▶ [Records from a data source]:
Content starts

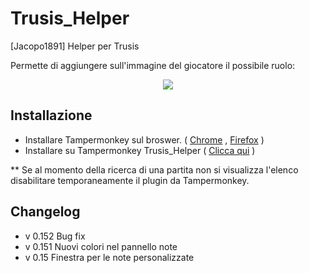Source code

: # Trusis_Helper
[Jacopo1891] Helper per Trusis

Permette di aggiungere sull'immagine del giocatore il possibile ruolo:
<p align="center"><img src="https://s16.postimg.org/k1pd7l8md/Schermata_del_2016_10_25_19_21_01.png"><p>

Installazione
-------

- Installare Tampermonkey sul broswer. ( <a href="https://chrome.google.com/webstore/detail/tampermonkey/dhdgffkkebhmkfjojejmpbldmpobfkfo?hl=it">Chrome</a> , <a href="https://addons.mozilla.org/it/firefox/addon/tampermonkey/">Firefox</a> )
- Installare su Tampermonkey Trusis_Helper ( <a class="minibutton" href="https://github.com/Jacopo1891/Trusis_Helper/raw/master/TRUSIS_HELPER.user.js">Clicca qui</a> )

** Se al momento della ricerca di una partita non si visualizza l'elenco disabilitare temporaneamente il plugin da Tampermonkey.

Changelog
-------

- v 0.152 Bug fix
- v 0.151 Nuovi colori nel pannello note
- v 0.15 Finestra per le note personalizzate
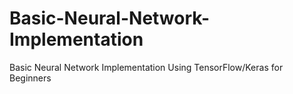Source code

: # Basic-Neural-Network-Implementation
Basic Neural Network Implementation Using TensorFlow/Keras for Beginners
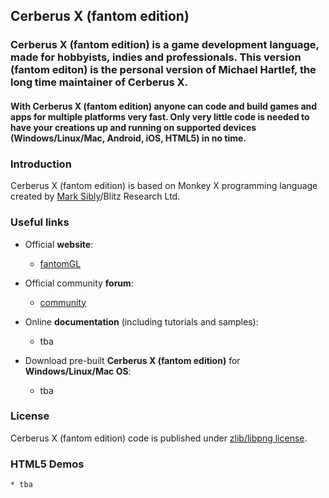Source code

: ## Cerberus X (fantom edition)

### Cerberus X (fantom edition) is a game development language, made for hobbyists, indies and professionals. This version (fantom editon) is the personal version of Michael Hartlef, the long time maintainer of Cerberus X.

#### With Cerberus X (fantom edition) anyone can code and build games and apps for multiple platforms very fast. Only very little code is needed to have your creations up and running on supported devices (Windows/Linux/Mac, Android, iOS, HTML5) in no time.

### Introduction

Cerberus X (fantom edition) is based on Monkey X programming language created by [Mark Sibly](https://github.com/blitz-research/monkey)/Blitz Research Ltd.


### Useful links

* Official **website**:
	* [fantomGL](https://www.fantomgl.com)

* Official community **forum**:
	* [community](https://www.fantomgl.com/community)

* Online **documentation** (including tutorials and samples):
	* tba

* Download pre-built **Cerberus X (fantom edition)** for **Windows/Linux/Mac OS**:
	* tba


### License

Cerberus X (fantom edition) code is published under [zlib/libpng license](https://opensource.org/licenses/Zlib).

### HTML5 Demos
	* tba

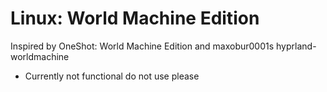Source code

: # Linux: World Machine Edition
Inspired by OneShot: World Machine Edition and  maxobur0001s hyprland-worldmachine 
* Currently not functional do not use please

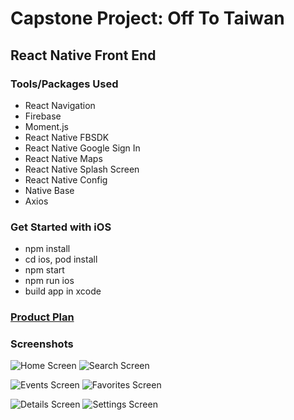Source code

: # **Capstone Project: Off To Taiwan**
## React Native Front End

### Tools/Packages Used
- React Navigation
- Firebase
- Moment.js
- React Native FBSDK
- React Native Google Sign In
- React Native Maps
- React Native Splash Screen
- React Native Config
- Native Base
- Axios

### Get Started with iOS
- npm install
- cd ios, pod install
- npm start
- npm run ios
- build app in xcode

### [Product Plan](https://gist.github.com/alicehsiao/7db6bf7a9d0d4b96cad21b90a53262ef)

### Screenshots
![Home Screen](./public/images/home.png)
![Search Screen](./public/images/search.png)  

![Events Screen](./public/images/events.png)
![Favorites Screen](./public/images/favorites.png)  

![Details Screen](./public/images/details.png)
![Settings Screen](./public/images/settings.png)
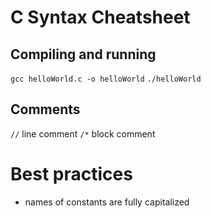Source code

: # C Syntax Cheatsheet

## Compiling and running
`gcc helloWorld.c -o helloWorld`
`./helloWorld`

## Comments
`//` line comment
`/*` block comment

# Best practices
- names of constants are fully capitalized
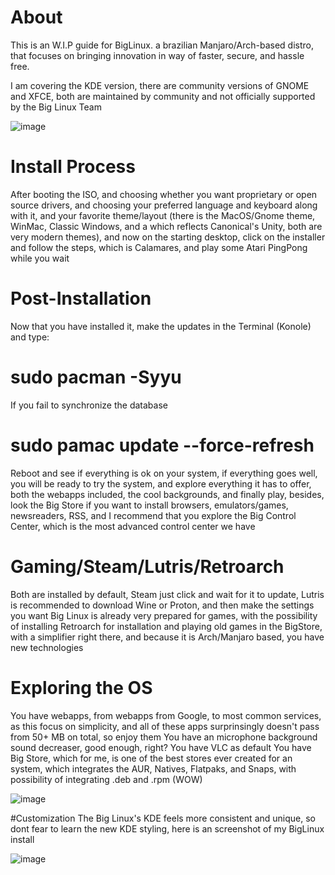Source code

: # About
This is an W.I.P guide for BigLinux. a brazilian Manjaro/Arch-based distro, that focuses on bringing innovation in way of faster, secure, and hassle free.

I am covering the KDE version, there are community versions of GNOME and XFCE, both are maintained by community and not officially supported by the Big Linux Team

![image](https://github.com/user-attachments/assets/7142a6a3-8cf9-4451-a47b-a6673bb9eee1)



# Install Process
After booting the ISO, and choosing whether you want proprietary or open source drivers, and choosing your preferred language and keyboard along with it, and your favorite theme/layout (there is the MacOS/Gnome theme, WinMac, Classic Windows, and a which reflects Canonical's Unity, both are very modern themes), and now on the starting desktop, click on the installer and follow the steps, which is Calamares, and play some Atari PingPong while you wait

# Post-Installation
Now that you have installed it, make the updates in the Terminal (Konole) and type:
# sudo pacman -Syyu
If you fail to synchronize the database
# sudo pamac update --force-refresh
Reboot and see if everything is ok on your system, if everything goes well, you will be ready to try the system, and explore everything it has to offer, both the webapps included, the cool backgrounds, and finally play, besides, look the Big Store if you want to install browsers, emulators/games, newsreaders, RSS, and I recommend that you explore the Big Control Center, which is the most advanced control center we have

# Gaming/Steam/Lutris/Retroarch
Both are installed by default, Steam just click and wait for it to update, Lutris is recommended to download Wine or Proton, and then make the settings you want
Big Linux is already very prepared for games, with the possibility of installing Retroarch for installation and playing old games in the BigStore, with a simplifier right there, and because it is Arch/Manjaro based, you have new technologies

# Exploring the OS
You have webapps, from webapps from Google, to most common services, as this focus on simplicity, and all of these apps surprinsingly doesn't pass from 50+ MB on total, so enjoy them
You have an microphone background sound decreaser, good enough, right?
You have VLC as default
You have Big Store, which for me, is one of the best stores ever created for an system, which integrates the AUR, Natives, Flatpaks, and Snaps, with possibility of integrating .deb and .rpm (WOW)

![image](https://github.com/user-attachments/assets/66d40515-4194-4a25-a2d8-e2704f8a293b)


#Customization
The Big Linux's KDE feels more consistent and unique, so dont fear to learn the new KDE styling, here is an screenshot of my BigLinux install

![image](https://github.com/user-attachments/assets/c8ef7bda-53d8-476f-91f4-b3539e4ea4f3)
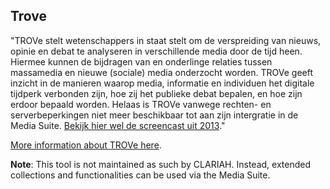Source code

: ## Trove

"TROVe stelt wetenschappers in staat stelt om de verspreiding van nieuws, opinie en debat  te analyseren in verschillende media door de tijd heen. Hiermee kunnen de bijdragen van en onderlinge relaties tussen massamedia en nieuwe (sociale) media onderzocht worden. TROVe geeft inzicht in de manieren waarop media, informatie en individuen het digitale tijdperk verbonden zijn, hoe zij het publieke debat bepalen, en hoe zijn erdoor bepaald worden. Helaas is TROVe vanwege rechten- en serverbeperkingen niet meer beschikbaar tot aan zijn intergratie in de Media Suite. [Bekijk hier wel de screencast uit 2013](https://www.youtube.com/watch?v=EWx0xAFRlA0&feature=youtu.be)."

[More information about TROVe here](http://labs.beeldengeluid.nl/application/dbd0b3e0-edb3-11e4-8099-005056a71e3a).

**Note**: This tool is not maintained as such by CLARIAH. Instead, extended collections and functionalities can be used via the Media Suite.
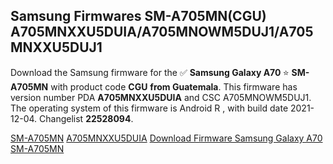 <h2>Samsung Firmwares SM-A705MN(CGU) A705MNXXU5DUIA/A705MNOWM5DUJ1/A705MNXXU5DUJ1</h2>
Download the Samsung firmware for the ✅ <strong>Samsung Galaxy A70 </strong> ⭐ <strong>SM-A705MN</strong> with product code <strong>CGU</strong> <strong> from Guatemala</strong>. This firmware has version number PDA <strong>A705MNXXU5DUIA</strong> and CSC A705MNOWM5DUJ1. The operating system of this firmware is Android R , with build date 2021-12-04. Changelist <strong>22528094</strong>.


[SM-A705MN](https://samfirm.shop/samsung/model/SM-A705MN)
[A705MNXXU5DUIA](https://samfirm.shop/samsung/pda/A705MNXXU5DUIA)
[Download Firmware Samsung Galaxy A70 SM-A705MN](https://samfirm.shop/samsung/firmware/480077)
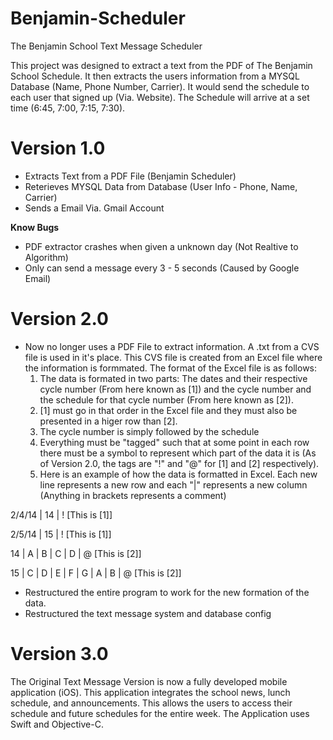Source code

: Benjamin-Scheduler
==================

The Benjamin School Text Message Scheduler

This project was designed to extract a text from the PDF of The Benjamin School Schedule. It then extracts the users
information from a MYSQL Database (Name, Phone Number, Carrier). It would send the
schedule to each user that signed up (Via. Website). The Schedule will arrive at a set time (6:45, 7:00, 7:15, 7:30). 

Version 1.0
=================
  - Extracts Text from a PDF File (Benjamin Scheduler)
  - Reterieves MYSQL Data from Database (User Info - Phone, Name, Carrier)
  - Sends a Email Via. Gmail Account
  
  **Know Bugs**
  - PDF extractor crashes when given a unknown day (Not Realtive to Algorithm) 
  - Only can send a message every 3 - 5 seconds (Caused by Google Email)

Version 2.0
=================
  - Now no longer uses a PDF File to extract information. A .txt from a CVS file is used in it's place. This CVS file is      created from an Excel file where the information is formmated. The format of the Excel file is as follows:
    1. The data is formated in two parts: The dates and their respective cycle number (From here known as [1]) and the           cycle number and the schedule for that cycle number (From here known as [2]).
    2. [1] must go in that order in the Excel file and they must also be presented
      in a higer row than [2].
    3. The cycle number is simply followed by the schedule
    4. Everything must be "tagged" such that at some point in each row there must be a symbol to represent which part of         the data it is (As of Version 2.0, the tags are "!" and "@" for [1] and [2] respectively).
    5. Here is an example of how the data is formatted in Excel. Each new line represents a new row and each "|"                 represents a new column (Anything in brackets represents a comment)

2/4/14 | 14 | !                     [This is [1]]

2/5/14 | 15 | !                     [This is [1]]

14 | A | B | C | D | @              [This is [2]]

15 | C | D | E | F | G | A | B | @  [This is [2]]


  - Restructured the entire program to work for the new formation of the data.
  - Restructured the text message system and database config
  
 Version 3.0
=================

The Original Text Message Version is now a fully developed mobile application (iOS). This application integrates the school news, lunch schedule, and announcements. This allows the users to access their schedule and future schedules for the entire week. The Application uses Swift and Objective-C. 
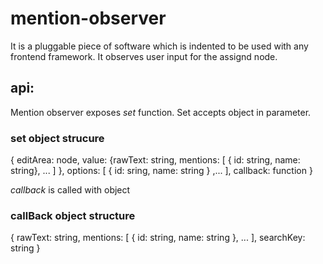 # mention-observer
It is a pluggable piece of software which is indented to be used with any frontend framework. 
It observes user input for the assignd node.

## api:
Mention observer exposes *set* function. Set accepts object in parameter.

### set object strucure
{
	editArea: node,
	value: {rawText: string, mentions: [ { id: string, name: string}, ... ] },
	options: [ { id: sring, name: string } ,... ],
	callback: function
}

*callback* is called with object

### callBack object structure
{
	rawText: string, 
	mentions: [ { id: string, name: string }, ... ],
	searchKey: string
}































































































































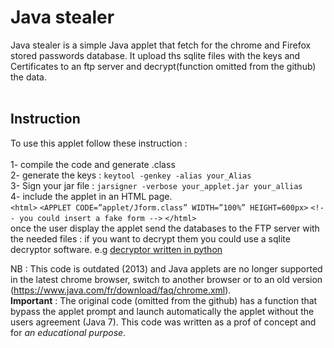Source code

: # Java stealer
 
Java stealer is a simple Java applet that fetch for the chrome and Firefox stored passwords database. It upload ths sqlite files with the keys and Certificates to an ftp server and decrypt(function omitted from the github) the data.  
<br>

## Instruction   <br>
To use this applet follow these instruction :<br>
<br>
1- compile the code and generate .class<br>
2- generate the keys : `keytool -genkey -alias your_Alias` <br>
3- Sign your jar file : `jarsigner -verbose your_applet.jar your_allias`<br>
4- include the applet in an HTML page.<br>
`<html>`
`<APPLET CODE=”applet/Jform.class”
WIDTH=”100%” HEIGHT=600px>`
`<!-- you could insert a fake form -->`
`</html>`
<br>
once the user display the applet send the databases to the FTP server with the needed files : if you want to decrypt them you could use a sqlite decryptor software. e.g <a href="https://gist.githubusercontent.com/jordan-wright/5770442/raw/a63dfcd8889e45d1765d8d53f35443e307ab2f99/chrome_extract.py">decryptor written in python</a><br>

NB : This code is outdated (2013) and Java applets are no longer supported in the latest chrome browser, switch to another browser or to an old version (https://www.java.com/fr/download/faq/chrome.xml).<br>
**Important** : 
The original code (omitted from the github)  has a function that bypass the applet prompt and launch automatically the applet without the users agreement (Java 7). This code was written as a prof of concept and for *an educational purpose*.
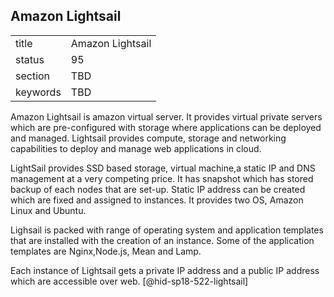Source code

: ## Amazon Lightsail


|          |                  |
| -------- | ---------------- |
| title    | Amazon Lightsail |
| status   | 95               |
| section  | TBD              |
| keywords | TBD              |




Amazon Lightsail is amazon virtual server. It provides virtual private
servers which are pre-configured with storage where applications can be
deployed and managed. Lightsail provides compute, storage and networking
capabilities to deploy and manage web applications in cloud.

LightSail provides SSD based storage, virtual machine,a static IP and
DNS management at a very competing price. It has snapshot which has
stored backup of each nodes that are set-up. Static IP address can be
created which are fixed and assigned to instances. It provides two OS,
Amazon Linux and Ubuntu.

Lighsail is packed with range of operating system and application
templates that are installed with the creation of an instance. Some of
the application templates are Nginx,Node.js, Mean and Lamp.

Each instance of Lightsail gets a private IP address and a public IP
address which are accessible over web. [@hid-sp18-522-lightsail]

Content ends

▶ [ABOUT THIS TASK]:
All that is wanted is a faithful reproduction of the line above with "### Tools/Packages Used", the line with "### Screenshots", and every line in between.

▶ [SOLVED EXERCISE]:
### Tools/Packages Used
- React Navigation
- Firebase
- Moment.js
- React Native FBSDK
- React Native Google Sign In
- React Native Maps
- React Native Splash Screen
- React Native Config
- Native Base
- Axios

### Get Started with iOS
- npm install
- cd ios, pod install
- npm start
- npm run ios
- build app in xcode

### [Product Plan](https://gist.github.com/alicehsiao/7db6bf7a9d0d4b96cad21b90a53262ef)

### Screenshots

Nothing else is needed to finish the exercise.